Personal information
- Born: 2 May 1880 Paris, France
- Died: 19 December 1956 (aged 76) Courbevoie, France

Sport
- Country: France
- Sport: Track and field, Rugby Union
- Club: Racing Club de France

= Adolphe Klingelhoefer =

French athlete

Adolphe Klingelhoefer (2 May 1880 - 19 December 1956) was a French track and field athlete who competed at the 1900 Summer Olympics in Paris, France, he also played rugby union.

==Biography==
Klingelhoefer was born and raised in Paris, France, he was the son of a Brazilian diplomat who was the vice-consul at the Brazilian embassy in France. Between 1899-1903 he won six French national titles, 4 in the 110 metre hurdles and two in the 400 metre hurdles, and set two national records in the 110 metre hurdles in 1903 and 1904.

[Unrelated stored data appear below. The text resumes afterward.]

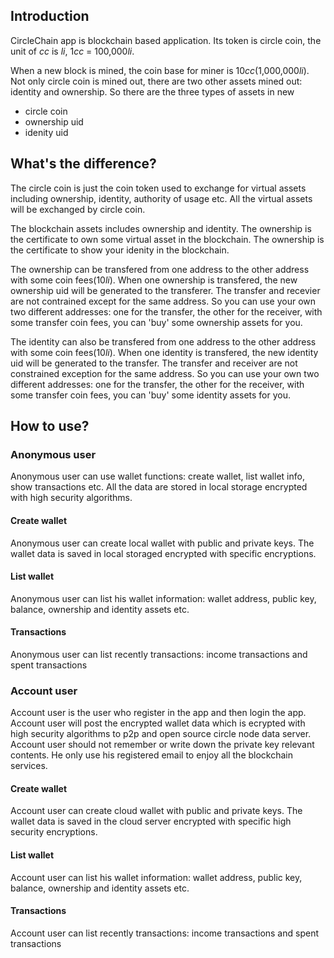 ## Introduction

CircleChain app is blockchain based application. Its token is circle coin, the unit of <i>cc</i> is <i>li</i>, 1<i>cc</i> = 100,000<i>li</i>.

When a new block is mined, the coin base for miner is 10<i>cc</i>(1,000,000<i>li</i>). Not only circle coin is mined out, there are two other assets mined out: identity and ownership. So there are the three types of assets in new 

* circle coin
* ownership uid
* idenity uid

## What's the difference?

The circle coin is just the coin token used to exchange for virtual assets including ownership, identity, authority of usage etc. All the virtual assets will be exchanged by circle coin.

The blockchain assets includes ownership and identity. The ownership is the certificate to own some virtual asset in the blockchain. The ownership is the certificate to show your idenity in the blockchain.

The ownership can be transfered from one address to the other address with some coin fees(10<i>li</i>). When one ownership is transfered, the new ownership uid will be generated to the transferer. The transfer and recevier are not contrained except for the same address. So you can use your own two different addresses: one for the transfer, the other for the receiver, with some transfer coin fees, you can 'buy' some ownership assets for you.

The identity can also be transfered from one address to the other address with some coin fees(10<i>li</i>). When one identity is transfered, the new identity uid will be generated to the transfer. The transfer and receiver are not constrained exception for the same address. So you can use your own two different addresses: one for the transfer, the other for the receiver, with some transfer coin fees, you can 'buy' some identity assets for you.

## How to use?

### Anonymous user

Anonymous user can use wallet functions: create wallet, list wallet info, show transactions etc. All the data are stored in local storage encrypted with high security algorithms.

#### Create wallet

Anonymous user can create local wallet with public and private keys. The wallet data is saved in local storaged encrypted with specific encryptions.

#### List wallet

Anonymous user can list his wallet information: wallet address, public key, balance, ownership and identity assets etc.

#### Transactions

Anonymous user can list recently transactions: income transactions and spent transactions


### Account user

Account user is the user who register in the app and then login the app. Account user will post the encrypted wallet data which is ecrypted with high security algorithms to p2p and open source circle node data server. Account user should not remember or write down the private key relevant contents. He only use his registered email to enjoy all the blockchain services.

#### Create wallet

Account user can create cloud wallet with public and private keys. The wallet data is saved in the cloud server encrypted with specific high security encryptions.

#### List wallet

Account user can list his wallet information: wallet address, public key, balance, ownership and identity assets etc.

#### Transactions

Account user can list recently transactions: income transactions and spent transactions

Klingelhoefer competed in the 1900 Summer Olympics, he entered three events, with little success, in the 60 metres he finished outside the top three in his heat so did not qualify for the next round, in the 200 metres he finished third in his heat which still wasn't good enough to qualify for the final, and finally in the 110 metres hurdles he pulled up lame in his heat so did not finish the race or qualify for the final.

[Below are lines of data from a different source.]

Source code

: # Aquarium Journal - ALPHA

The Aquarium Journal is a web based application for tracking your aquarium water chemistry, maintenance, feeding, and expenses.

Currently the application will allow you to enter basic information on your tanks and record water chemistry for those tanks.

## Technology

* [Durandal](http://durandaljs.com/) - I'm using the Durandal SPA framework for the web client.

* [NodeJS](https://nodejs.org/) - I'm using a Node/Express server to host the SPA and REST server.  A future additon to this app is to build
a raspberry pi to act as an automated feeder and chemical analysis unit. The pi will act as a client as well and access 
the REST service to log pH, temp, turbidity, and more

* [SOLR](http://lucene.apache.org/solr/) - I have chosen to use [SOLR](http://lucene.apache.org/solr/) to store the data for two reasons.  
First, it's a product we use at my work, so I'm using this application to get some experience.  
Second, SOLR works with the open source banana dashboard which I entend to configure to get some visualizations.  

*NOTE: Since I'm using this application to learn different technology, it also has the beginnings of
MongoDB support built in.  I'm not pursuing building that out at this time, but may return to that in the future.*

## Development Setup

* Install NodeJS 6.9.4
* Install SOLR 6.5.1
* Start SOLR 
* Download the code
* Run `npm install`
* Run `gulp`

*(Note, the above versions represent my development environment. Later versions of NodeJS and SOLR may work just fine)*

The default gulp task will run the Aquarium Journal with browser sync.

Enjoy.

He was also a good rugby player, and was actually one of two try scorers when his club Racing Club de France won the 1901–02 French Rugby Union Championship.

He became a high-ranking official in the Brazilian Chamber of Commerce and made his money in the financial world, although his Olympic results have him listed as French, documents released in 2009 from an Olympic historian, stated at the time of the 1900 Olympics Klingelhofer was a Brazilian national, but still to the day these facts are not recognised by the Brazilian Olympic Committee or the International Olympic Committee.